Collected data
##########
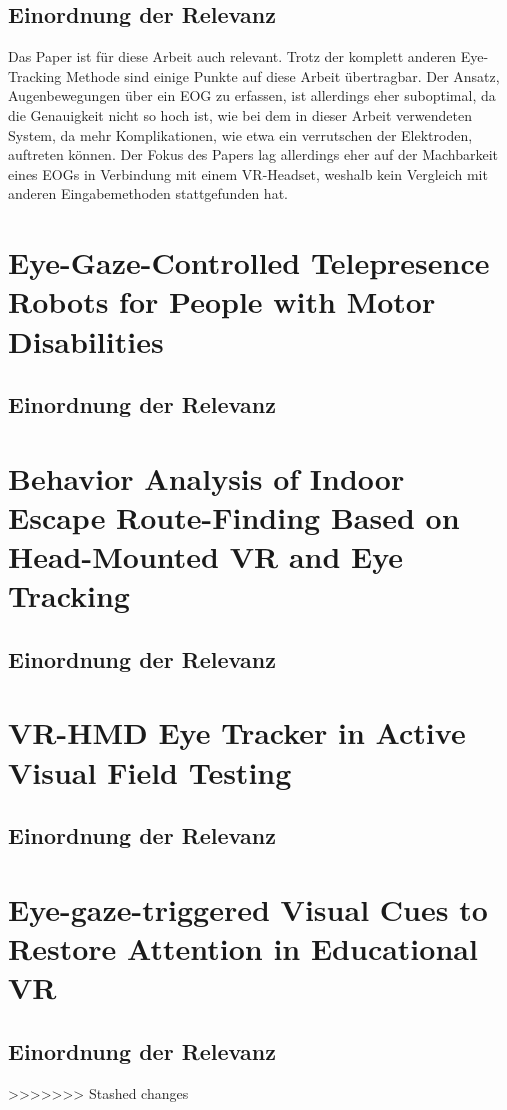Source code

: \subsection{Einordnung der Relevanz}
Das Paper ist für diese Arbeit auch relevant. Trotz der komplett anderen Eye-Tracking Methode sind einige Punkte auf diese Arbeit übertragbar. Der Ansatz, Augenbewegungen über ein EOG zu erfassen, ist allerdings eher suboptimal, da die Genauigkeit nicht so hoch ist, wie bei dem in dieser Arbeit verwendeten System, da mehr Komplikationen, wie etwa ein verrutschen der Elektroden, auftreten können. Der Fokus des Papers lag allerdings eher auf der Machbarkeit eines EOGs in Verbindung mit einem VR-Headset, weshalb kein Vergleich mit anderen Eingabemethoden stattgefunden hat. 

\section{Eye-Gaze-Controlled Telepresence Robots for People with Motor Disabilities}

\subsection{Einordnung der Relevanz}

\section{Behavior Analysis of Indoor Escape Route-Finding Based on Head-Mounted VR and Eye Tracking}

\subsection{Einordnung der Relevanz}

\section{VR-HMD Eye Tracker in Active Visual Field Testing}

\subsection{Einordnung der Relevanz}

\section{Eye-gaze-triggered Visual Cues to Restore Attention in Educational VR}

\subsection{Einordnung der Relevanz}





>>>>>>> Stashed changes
##########
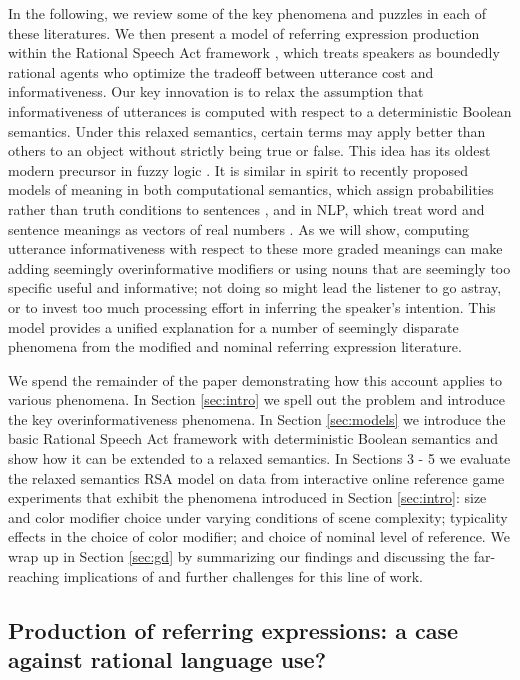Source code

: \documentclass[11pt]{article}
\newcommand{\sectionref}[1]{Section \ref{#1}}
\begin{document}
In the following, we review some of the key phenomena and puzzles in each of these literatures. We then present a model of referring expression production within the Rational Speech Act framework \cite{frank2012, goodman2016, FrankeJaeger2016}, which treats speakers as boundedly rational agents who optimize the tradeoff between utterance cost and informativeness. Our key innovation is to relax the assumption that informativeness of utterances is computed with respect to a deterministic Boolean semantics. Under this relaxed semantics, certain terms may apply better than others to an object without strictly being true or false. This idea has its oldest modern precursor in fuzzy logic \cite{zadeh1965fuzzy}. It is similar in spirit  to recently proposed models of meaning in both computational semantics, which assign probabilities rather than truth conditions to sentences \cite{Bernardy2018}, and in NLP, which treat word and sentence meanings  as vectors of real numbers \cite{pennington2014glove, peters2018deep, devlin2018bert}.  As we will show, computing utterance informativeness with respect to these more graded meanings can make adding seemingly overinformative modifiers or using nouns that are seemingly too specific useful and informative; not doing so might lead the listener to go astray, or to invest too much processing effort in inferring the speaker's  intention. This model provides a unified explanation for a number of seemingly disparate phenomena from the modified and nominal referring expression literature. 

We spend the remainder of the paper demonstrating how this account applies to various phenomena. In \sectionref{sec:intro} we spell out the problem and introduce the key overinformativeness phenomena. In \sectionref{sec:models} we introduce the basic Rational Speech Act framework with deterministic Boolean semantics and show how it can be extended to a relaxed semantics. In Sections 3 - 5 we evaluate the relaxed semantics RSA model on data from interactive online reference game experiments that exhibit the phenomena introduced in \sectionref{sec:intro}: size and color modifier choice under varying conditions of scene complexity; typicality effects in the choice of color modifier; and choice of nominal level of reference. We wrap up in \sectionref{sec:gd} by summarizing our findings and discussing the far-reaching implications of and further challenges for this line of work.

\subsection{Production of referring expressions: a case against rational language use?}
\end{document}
##########
▸ **Task directions**:
Starting from the records above, filter out all lines except those containing the word "Visual".

▸ **Exercise output**:
\section{VR-HMD Eye Tracker in Active Visual Field Testing}
\section{Eye-gaze-triggered Visual Cues to Restore Attention in Educational VR}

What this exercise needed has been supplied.